A banda também fez sua primeira apresentação solo no festival. Esta foi a terceira passagem do BaianaSystem pelo Rock in Rio, sempre no Palco Sunset. Em 2017, o grupo convidou Titica. Em 2024, abriu o último dia do festival ao lado do Olodum.
O espetáculo, chamado “O Ciclo”, foi dirigido por Russo Passapusso, Filipe Cartaxo e pela atriz Alice Carvalho. Perto do fim, Alice declamou um poema e fez uma breve participação na apresentação.
Música e chuva
O show começou com “Água” (2019), enquanto um temporal caía na Cidade do Rock. A letra da música diz “Chuva miúda não mata ninguém”. Diante da chuva, o vocalista Russo Passapusso afirmou: “Deixa molhar, people, é bênção”.

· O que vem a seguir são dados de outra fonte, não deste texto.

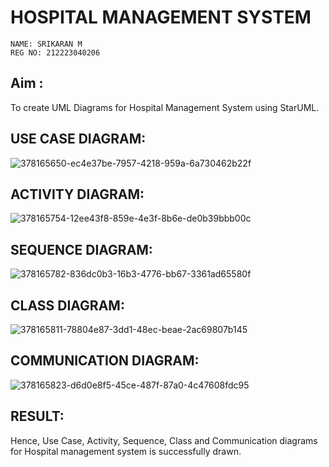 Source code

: # HOSPITAL MANAGEMENT SYSTEM
```
NAME: SRIKARAN M
REG NO: 212223040206
```
## Aim :
To create UML Diagrams for Hospital Management System using StarUML.
## USE CASE DIAGRAM:
![378165650-ec4e37be-7957-4218-959a-6a730462b22f](https://github.com/user-attachments/assets/7121c252-3c48-4ba8-9bd3-3549e0a9e562)

## ACTIVITY DIAGRAM:
![378165754-12ee43f8-859e-4e3f-8b6e-de0b39bbb00c](https://github.com/user-attachments/assets/13d0f412-ed9a-40f1-afe2-2e4ffc6899ad)

## SEQUENCE DIAGRAM:
![378165782-836dc0b3-16b3-4776-bb67-3361ad65580f](https://github.com/user-attachments/assets/bd14d0b6-d197-405a-9409-ad0fc55f0cad)

## CLASS DIAGRAM:
![378165811-78804e87-3dd1-48ec-beae-2ac69807b145](https://github.com/user-attachments/assets/605b20ff-de5b-4535-a41b-5aa18eaddcfc)

## COMMUNICATION DIAGRAM:
![378165823-d6d0e8f5-45ce-487f-87a0-4c47608fdc95](https://github.com/user-attachments/assets/2e67027d-53e7-4987-8686-b6dc88a6cff2)

## RESULT:
Hence, Use Case, Activity, Sequence, Class and Communication diagrams for Hospital management system is successfully drawn.



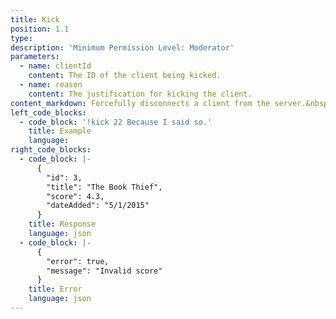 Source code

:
```yaml
---
title: Kick
position: 1.1
type:
description: 'Minimum Permission Level: Moderator'
parameters:
  - name: clientId
    content: The ID of the client being kicked.
  - name: reason
    content: The justification for kicking the client.
content_markdown: Forcefully disconnects a client from the server.&nbsp;
left_code_blocks:
  - code_block: '!kick 22 Because I said so.'
    title: Example
    language:
right_code_blocks:
  - code_block: |-
      {
        "id": 3,
        "title": "The Book Thief",
        "score": 4.3,
        "dateAdded": "5/1/2015"
      }
    title: Response
    language: json
  - code_block: |-
      {
        "error": true,
        "message": "Invalid score"
      }
    title: Error
    language: json
---
```



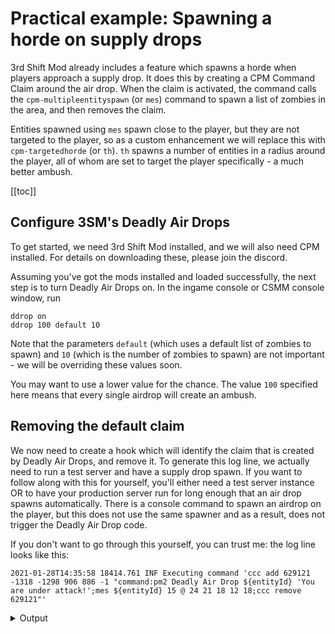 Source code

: # Practical example: Spawning a horde on supply drops

3rd Shift Mod already includes a feature which spawns a horde when players approach a supply drop. It does this by creating a CPM Command Claim around the air drop. When the claim is activated, the command calls the `cpm-multipleentityspawn` (or `mes`) command to spawn a list of zombies in the area, and then removes the claim.

Entities spawned using `mes` spawn close to the player, but they are not targeted to the player, so as a custom enhancement we will replace this with `cpm-targetedhorde` (or `th`). `th` spawns a number of entities in a radius around the player, all of whom are set to target the player specifically - a much better ambush.

[[toc]]

## Configure 3SM's Deadly Air Drops

To get started, we need 3rd Shift Mod installed, and we will also need CPM installed. For details on downloading these, please join the discord.

Assuming you've got the mods installed and loaded successfully, the next step is to turn Deadly Air Drops on. In the ingame console or CSMM console window, run

```
ddrop on
ddrop 100 default 10
```

Note that the parameters `default` (which uses a default list of zombies to spawn) and `10` (which is the number of zombies to spawn) are not important - we will be overriding these values soon.

You may want to use a lower value for the chance. The value `100` specified here means that every single airdrop will create an ambush.

## Removing the default claim

We now need to create a hook which will identify the claim that is created by Deadly Air Drops, and remove it. To generate this log line, we actually need to run a test server and have a supply drop spawn. If you want to follow along with this for yourself, you'll either need a test server instance OR to have your production server run for long enough that an air drop spawns automatically. There is a console command to spawn an airdrop on the player, but this does not use the same spawner and as a result, does not trigger the Deadly Air Drop code.

If you don't want to go through this yourself, you can trust me: the log line looks like this:

`2021-01-28T14:35:58 18414.761 INF Executing command 'ccc add 629121 -1318 -1298 906 886 -1 "command:pm2 Deadly Air Drop ${entityId} 'You are under attack!';mes ${entityId} 15 @ 24 21 18 12 18;ccc remove 629121"'`



<details> 
  <summary>Output</summary>

```
**Command: eoc**
Let a local player fire a local only console coommand (or any)
Usage:
eoc <Name/EntityId/SteamId> "command param1 param2"
use single quotes for parameters that contain spaces in remote command.
```

</details>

Na sequência, a banda tocou “Sulamericano”, também lançada em 2019. O repertório passou por referências do sound system jamaicano, da guitarra baiana, da música de orquestra, do samba, do reggae, da cumbia e do rock.
No telão, a expressão “sem anistia” substituiu em alguns momentos a frase “ordem e progresso” na bandeira do Brasil. Passapusso também repetiu “soberania, soberania, soberania”.
Já no fim do show, o grupo apresentou “Balacobaco” (2026), parceria com Anitta. A música foi tocada no DDD 21 e traz versos sobre pandeiro, cavaquinho e samba de prato.
O BaianaSystem foi formado em 2009. O grupo desenvolve o projeto “Nossa Cultura em Primeiro Lugar”, que aproxima a banda de músicos e mestres de diferentes regiões do Brasil. Em 29 de agosto, durante um show em Caruaru, reverenciou a Banda de Pífanos Zé do Estado, do Agreste pernambucano.